Lab-Grown Organ Sacks Could End Animal Testing

A significant shift is underway in biomedical research as federal policy moves to reduce animal testing. A pioneering biotech firm, R3 Bio, is proposing a novel alternative: creating nonsentient organ sacks. These engineered biological systems would contain a full suite of organs but deliberately lack a brain, eliminating the capacity for sentience or pain. Based in the Bay Area, the company envisions these structures first for monkeys and ultimately for humans, potentially serving as a scalable, ethical testing platform and a future source of transplantable tissues. Co-founder Alice Gilman emphasizes that the long-term vision is to build human versions that could address the critical shortage of donor organs.

This approach aligns with a broader investment philosophy focused on human longevity through replacement. For Immortal Dragons, a Singapore-based fund backing R3, creating new biological systems is strategically preferable to repairing aged or diseased ones. “We think replacement is probably better than repair when it comes to treating diseases or regulating the aging process,” says CEO Boyang Wang. He suggests that a headless bodyoid could become an ideal, ethically sound source of organs.

The immediate focus, however, is on developing monkey models. The current reliance on primates for preclinical drug testing faces mounting challenges. Monkeys were indispensable for COVID-19 vaccine development, but they are a costly and increasingly scarce resource. A 2020 ban on primate exports from China severely depleted US supplies. Concurrently, pressure from animal rights advocates and changing federal priorities are reducing primate research. Gilman warns this shortage could hinder the response to a future pandemic, creating a pressing need for alternatives like organ sacks.

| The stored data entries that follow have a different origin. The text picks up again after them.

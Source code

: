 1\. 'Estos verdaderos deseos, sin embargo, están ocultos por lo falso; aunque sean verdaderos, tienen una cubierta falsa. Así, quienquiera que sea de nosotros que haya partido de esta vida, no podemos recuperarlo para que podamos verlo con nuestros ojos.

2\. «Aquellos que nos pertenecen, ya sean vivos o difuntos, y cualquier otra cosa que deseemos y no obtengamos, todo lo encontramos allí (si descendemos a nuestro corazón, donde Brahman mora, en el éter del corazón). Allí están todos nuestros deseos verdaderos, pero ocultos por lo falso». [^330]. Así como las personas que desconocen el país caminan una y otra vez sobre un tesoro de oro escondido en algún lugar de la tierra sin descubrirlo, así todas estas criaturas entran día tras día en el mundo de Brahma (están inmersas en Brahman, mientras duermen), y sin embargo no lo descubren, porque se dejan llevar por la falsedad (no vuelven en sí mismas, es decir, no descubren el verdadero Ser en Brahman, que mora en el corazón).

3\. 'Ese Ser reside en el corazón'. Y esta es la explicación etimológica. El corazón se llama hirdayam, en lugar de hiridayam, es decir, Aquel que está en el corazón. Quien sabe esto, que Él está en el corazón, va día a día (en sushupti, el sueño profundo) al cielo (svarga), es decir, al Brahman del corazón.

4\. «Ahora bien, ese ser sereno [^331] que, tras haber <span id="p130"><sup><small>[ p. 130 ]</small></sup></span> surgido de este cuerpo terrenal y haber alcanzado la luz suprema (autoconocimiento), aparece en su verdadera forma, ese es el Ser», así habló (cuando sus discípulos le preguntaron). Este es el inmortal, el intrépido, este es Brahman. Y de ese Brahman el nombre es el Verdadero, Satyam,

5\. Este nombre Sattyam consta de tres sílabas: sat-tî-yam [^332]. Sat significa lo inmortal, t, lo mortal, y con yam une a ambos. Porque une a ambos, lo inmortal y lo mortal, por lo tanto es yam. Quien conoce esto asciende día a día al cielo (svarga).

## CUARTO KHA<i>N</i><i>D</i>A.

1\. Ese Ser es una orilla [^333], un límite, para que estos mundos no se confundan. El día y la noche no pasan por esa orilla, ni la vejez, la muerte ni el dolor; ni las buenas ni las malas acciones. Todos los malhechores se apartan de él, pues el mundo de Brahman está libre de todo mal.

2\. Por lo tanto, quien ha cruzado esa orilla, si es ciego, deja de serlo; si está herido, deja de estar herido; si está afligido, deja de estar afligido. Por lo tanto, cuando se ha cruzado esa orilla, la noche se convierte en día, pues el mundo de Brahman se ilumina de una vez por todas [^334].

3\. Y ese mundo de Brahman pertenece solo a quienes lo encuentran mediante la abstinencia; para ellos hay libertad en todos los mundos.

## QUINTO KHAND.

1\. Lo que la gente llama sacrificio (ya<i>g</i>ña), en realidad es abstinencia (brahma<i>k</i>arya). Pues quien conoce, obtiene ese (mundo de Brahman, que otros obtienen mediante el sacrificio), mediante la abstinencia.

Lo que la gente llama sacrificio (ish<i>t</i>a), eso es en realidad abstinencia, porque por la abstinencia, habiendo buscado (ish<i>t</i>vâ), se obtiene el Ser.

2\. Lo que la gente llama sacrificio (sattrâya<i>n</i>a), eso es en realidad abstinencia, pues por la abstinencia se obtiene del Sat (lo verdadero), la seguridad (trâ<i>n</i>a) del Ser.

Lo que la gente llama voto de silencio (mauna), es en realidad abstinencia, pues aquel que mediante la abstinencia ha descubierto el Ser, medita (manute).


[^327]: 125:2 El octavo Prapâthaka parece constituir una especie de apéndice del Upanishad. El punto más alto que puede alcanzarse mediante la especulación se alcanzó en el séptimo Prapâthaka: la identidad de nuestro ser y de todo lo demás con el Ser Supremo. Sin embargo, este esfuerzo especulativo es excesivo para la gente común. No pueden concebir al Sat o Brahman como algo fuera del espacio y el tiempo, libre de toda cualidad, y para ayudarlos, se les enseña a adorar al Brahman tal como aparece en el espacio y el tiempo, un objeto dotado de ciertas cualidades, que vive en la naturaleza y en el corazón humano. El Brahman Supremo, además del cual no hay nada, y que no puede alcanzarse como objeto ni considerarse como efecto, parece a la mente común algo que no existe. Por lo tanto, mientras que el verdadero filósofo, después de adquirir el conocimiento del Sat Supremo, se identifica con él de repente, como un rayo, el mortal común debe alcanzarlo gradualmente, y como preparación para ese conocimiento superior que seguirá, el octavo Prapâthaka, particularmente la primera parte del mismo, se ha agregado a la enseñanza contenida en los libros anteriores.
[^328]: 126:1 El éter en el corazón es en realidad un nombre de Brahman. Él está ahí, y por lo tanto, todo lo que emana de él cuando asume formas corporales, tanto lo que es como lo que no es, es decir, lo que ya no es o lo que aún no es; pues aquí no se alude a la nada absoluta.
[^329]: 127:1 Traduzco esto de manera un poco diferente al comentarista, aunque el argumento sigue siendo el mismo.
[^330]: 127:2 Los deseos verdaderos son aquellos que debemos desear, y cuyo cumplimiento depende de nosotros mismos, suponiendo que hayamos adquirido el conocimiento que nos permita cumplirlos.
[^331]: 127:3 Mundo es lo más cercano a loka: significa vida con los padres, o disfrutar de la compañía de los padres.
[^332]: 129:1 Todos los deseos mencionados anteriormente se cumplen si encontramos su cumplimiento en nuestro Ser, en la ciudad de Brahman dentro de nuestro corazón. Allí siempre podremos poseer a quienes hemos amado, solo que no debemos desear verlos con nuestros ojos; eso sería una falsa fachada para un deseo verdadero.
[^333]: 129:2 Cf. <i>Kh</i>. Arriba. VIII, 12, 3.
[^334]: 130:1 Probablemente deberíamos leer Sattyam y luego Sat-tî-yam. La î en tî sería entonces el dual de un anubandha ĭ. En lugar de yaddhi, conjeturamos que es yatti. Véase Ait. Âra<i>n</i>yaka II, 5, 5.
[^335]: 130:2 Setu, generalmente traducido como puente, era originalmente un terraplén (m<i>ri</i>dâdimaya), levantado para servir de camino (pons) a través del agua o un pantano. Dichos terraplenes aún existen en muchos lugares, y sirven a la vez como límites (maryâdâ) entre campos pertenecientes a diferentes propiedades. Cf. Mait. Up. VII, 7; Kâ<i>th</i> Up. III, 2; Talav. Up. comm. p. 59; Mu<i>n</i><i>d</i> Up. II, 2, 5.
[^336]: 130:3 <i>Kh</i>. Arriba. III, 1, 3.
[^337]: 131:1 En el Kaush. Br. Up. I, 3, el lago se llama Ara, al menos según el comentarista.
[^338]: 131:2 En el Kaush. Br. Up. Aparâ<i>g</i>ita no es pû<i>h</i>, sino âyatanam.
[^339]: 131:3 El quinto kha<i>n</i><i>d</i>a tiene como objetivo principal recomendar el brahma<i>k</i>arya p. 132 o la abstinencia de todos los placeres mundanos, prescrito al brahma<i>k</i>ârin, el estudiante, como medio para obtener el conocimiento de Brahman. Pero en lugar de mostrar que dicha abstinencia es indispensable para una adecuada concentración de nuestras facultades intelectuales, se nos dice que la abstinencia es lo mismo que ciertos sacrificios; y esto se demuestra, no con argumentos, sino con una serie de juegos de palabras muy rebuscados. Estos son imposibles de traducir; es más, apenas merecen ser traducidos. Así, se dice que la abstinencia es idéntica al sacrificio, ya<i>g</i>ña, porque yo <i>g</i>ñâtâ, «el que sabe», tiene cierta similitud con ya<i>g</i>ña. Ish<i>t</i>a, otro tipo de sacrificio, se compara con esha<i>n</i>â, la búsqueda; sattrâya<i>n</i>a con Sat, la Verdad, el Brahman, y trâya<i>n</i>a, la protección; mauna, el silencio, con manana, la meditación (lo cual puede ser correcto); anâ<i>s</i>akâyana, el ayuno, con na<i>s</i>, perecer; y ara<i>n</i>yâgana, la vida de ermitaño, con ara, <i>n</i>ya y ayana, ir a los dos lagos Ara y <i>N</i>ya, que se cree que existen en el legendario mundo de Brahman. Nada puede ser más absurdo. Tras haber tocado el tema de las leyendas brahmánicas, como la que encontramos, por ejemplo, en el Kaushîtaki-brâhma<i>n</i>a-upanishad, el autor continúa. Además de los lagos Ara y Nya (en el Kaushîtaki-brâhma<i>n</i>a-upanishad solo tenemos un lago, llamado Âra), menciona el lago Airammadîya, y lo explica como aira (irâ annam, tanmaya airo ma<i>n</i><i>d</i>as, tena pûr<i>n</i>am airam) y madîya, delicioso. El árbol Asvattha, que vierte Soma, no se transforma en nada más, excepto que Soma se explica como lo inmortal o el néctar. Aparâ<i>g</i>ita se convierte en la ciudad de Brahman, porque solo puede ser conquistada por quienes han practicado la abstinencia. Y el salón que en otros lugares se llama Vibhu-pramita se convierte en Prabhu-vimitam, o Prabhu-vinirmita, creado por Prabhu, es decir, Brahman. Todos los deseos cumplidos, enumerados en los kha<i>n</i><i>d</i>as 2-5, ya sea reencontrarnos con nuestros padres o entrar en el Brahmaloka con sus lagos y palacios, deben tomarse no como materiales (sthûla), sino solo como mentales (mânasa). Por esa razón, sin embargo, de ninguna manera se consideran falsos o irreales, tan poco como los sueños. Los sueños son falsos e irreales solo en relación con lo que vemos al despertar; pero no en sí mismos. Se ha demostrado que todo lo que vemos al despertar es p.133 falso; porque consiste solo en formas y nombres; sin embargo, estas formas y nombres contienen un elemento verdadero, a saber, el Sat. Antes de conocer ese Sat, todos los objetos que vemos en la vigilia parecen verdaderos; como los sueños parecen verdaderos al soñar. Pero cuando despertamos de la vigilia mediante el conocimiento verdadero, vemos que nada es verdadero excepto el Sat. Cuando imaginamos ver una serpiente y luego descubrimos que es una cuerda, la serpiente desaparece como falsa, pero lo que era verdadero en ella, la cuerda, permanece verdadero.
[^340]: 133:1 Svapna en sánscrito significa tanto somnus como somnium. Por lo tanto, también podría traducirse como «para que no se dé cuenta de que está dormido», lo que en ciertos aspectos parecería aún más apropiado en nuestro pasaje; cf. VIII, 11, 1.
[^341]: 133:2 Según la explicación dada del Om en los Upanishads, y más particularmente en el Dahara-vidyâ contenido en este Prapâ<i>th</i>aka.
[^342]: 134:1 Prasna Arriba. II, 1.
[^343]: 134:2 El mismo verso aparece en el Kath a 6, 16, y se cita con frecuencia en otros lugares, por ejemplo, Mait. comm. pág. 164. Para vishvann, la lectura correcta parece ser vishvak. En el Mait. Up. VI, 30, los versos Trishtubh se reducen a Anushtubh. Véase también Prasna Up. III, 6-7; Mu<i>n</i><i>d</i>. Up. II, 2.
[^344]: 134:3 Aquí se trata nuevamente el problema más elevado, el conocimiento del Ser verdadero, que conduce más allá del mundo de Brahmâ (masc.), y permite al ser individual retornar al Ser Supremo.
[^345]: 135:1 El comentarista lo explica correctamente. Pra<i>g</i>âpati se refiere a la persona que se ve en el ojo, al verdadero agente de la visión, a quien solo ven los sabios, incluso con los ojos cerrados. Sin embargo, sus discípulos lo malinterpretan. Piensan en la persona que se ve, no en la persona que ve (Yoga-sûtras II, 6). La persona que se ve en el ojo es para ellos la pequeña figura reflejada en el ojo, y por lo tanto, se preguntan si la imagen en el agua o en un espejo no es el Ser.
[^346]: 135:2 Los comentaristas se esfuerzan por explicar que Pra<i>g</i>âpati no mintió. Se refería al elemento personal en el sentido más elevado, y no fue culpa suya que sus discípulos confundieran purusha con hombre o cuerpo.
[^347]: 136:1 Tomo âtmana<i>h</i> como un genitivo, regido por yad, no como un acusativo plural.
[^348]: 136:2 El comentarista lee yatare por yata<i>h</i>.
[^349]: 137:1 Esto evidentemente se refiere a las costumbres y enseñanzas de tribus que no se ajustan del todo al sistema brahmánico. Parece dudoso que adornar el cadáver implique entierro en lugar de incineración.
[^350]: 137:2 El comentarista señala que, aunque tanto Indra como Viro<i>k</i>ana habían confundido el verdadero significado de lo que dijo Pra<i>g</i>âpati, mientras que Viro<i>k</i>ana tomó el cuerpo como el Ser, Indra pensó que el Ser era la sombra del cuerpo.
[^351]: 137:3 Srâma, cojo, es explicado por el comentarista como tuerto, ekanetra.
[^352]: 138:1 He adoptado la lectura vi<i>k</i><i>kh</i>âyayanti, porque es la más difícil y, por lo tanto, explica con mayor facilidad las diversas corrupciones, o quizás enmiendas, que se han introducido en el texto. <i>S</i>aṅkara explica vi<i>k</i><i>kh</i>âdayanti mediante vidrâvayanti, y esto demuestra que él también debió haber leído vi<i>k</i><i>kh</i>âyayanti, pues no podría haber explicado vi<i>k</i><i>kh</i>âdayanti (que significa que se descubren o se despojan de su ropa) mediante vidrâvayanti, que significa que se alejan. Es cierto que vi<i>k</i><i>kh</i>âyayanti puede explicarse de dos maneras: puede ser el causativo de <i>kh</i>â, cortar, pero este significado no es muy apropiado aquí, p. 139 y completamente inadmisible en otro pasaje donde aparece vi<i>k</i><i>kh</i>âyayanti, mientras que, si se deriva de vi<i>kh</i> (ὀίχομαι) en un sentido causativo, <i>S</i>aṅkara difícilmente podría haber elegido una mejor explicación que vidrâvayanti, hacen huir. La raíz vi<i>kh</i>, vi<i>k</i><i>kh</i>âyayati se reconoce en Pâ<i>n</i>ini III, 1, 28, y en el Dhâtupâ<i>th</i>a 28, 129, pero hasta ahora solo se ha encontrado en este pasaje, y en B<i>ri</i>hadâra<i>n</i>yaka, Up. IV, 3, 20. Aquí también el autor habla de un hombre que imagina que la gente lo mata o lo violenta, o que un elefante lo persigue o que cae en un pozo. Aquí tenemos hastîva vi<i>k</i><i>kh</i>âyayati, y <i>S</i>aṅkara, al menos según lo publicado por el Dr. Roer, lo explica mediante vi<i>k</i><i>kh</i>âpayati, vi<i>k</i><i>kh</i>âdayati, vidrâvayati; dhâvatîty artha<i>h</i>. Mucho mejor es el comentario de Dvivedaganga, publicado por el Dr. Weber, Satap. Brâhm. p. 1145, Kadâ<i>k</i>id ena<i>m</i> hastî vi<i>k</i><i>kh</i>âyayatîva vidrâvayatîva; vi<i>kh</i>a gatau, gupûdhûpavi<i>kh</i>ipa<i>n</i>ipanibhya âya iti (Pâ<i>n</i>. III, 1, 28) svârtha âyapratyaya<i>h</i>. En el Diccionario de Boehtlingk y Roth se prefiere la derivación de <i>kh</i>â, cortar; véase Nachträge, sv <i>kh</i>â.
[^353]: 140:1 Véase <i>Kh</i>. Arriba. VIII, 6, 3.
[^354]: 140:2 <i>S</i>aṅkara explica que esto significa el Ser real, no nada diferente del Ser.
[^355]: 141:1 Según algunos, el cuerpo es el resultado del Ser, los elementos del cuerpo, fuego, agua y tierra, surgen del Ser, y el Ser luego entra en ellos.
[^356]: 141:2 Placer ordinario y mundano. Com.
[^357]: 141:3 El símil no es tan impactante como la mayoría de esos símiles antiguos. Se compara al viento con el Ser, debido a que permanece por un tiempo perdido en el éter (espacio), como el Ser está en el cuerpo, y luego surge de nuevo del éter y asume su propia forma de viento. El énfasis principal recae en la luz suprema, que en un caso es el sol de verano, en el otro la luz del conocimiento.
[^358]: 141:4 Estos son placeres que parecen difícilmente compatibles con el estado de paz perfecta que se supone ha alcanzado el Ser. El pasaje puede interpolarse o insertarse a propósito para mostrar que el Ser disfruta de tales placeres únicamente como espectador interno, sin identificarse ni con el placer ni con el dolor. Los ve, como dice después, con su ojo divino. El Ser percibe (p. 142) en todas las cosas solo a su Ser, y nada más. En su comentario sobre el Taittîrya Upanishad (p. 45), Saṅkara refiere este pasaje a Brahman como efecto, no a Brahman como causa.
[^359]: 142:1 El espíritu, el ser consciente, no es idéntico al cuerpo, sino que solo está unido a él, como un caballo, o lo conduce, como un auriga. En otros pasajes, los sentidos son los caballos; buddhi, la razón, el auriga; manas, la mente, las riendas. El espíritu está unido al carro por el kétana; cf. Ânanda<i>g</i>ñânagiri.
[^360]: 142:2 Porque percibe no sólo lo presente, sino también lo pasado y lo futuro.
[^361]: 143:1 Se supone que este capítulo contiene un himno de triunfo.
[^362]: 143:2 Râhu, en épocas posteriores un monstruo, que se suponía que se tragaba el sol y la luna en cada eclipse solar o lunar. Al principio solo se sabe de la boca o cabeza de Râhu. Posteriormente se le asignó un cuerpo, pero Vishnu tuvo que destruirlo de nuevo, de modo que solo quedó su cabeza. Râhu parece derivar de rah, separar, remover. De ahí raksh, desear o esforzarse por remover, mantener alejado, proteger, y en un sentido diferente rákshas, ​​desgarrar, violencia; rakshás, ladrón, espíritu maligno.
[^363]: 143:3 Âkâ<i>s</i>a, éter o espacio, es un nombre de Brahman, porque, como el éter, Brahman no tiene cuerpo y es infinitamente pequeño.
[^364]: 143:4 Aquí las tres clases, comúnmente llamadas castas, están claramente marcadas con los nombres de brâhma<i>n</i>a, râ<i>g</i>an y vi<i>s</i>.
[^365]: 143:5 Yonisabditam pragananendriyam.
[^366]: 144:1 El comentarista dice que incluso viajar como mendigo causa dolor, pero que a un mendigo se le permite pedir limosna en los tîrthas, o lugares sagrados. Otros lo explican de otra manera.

R3’s foundational principle is embedded in its name, referencing the three R’s framework for humane animal research: replacement, reduction, and refinement. The company argues its organ systems could make testing more scalable and ethically consistent. While existing technologies like organs-on-chips are valuable, they cannot replicate the full complexity of integrated organs with vascular networks. Organ sacks aim to bridge that gap.

The scientific pathway likely involves advanced stem-cell technology and gene editing. Paul Knoepfler, a stem cell biologist at UC Davis, notes the plausibility of using induced pluripotent stem cells. These cells, reprogrammed from adult tissues, can form any cell type and have been used to create embryo-like structures. By using gene editing to disable genes crucial for brain development, scientists could theoretically guide growth toward organized organ structures without higher neural function. Gilman clarifies the terminology, preferring not to call the designs “brainless,” as they are intentionally engineered to include only desired components.

R3’s co-founders have not detailed their specific methods for creating monkey or human organ sacks but confirm they are exploring this combined technological approach. They also state that while creating brain-lacking mouse organ sacks is scientifically possible, R3 itself has not produced them. As regulatory and ethical landscapes evolve, this concept represents a bold attempt to redefine the future of medical research and therapeutic sourcing.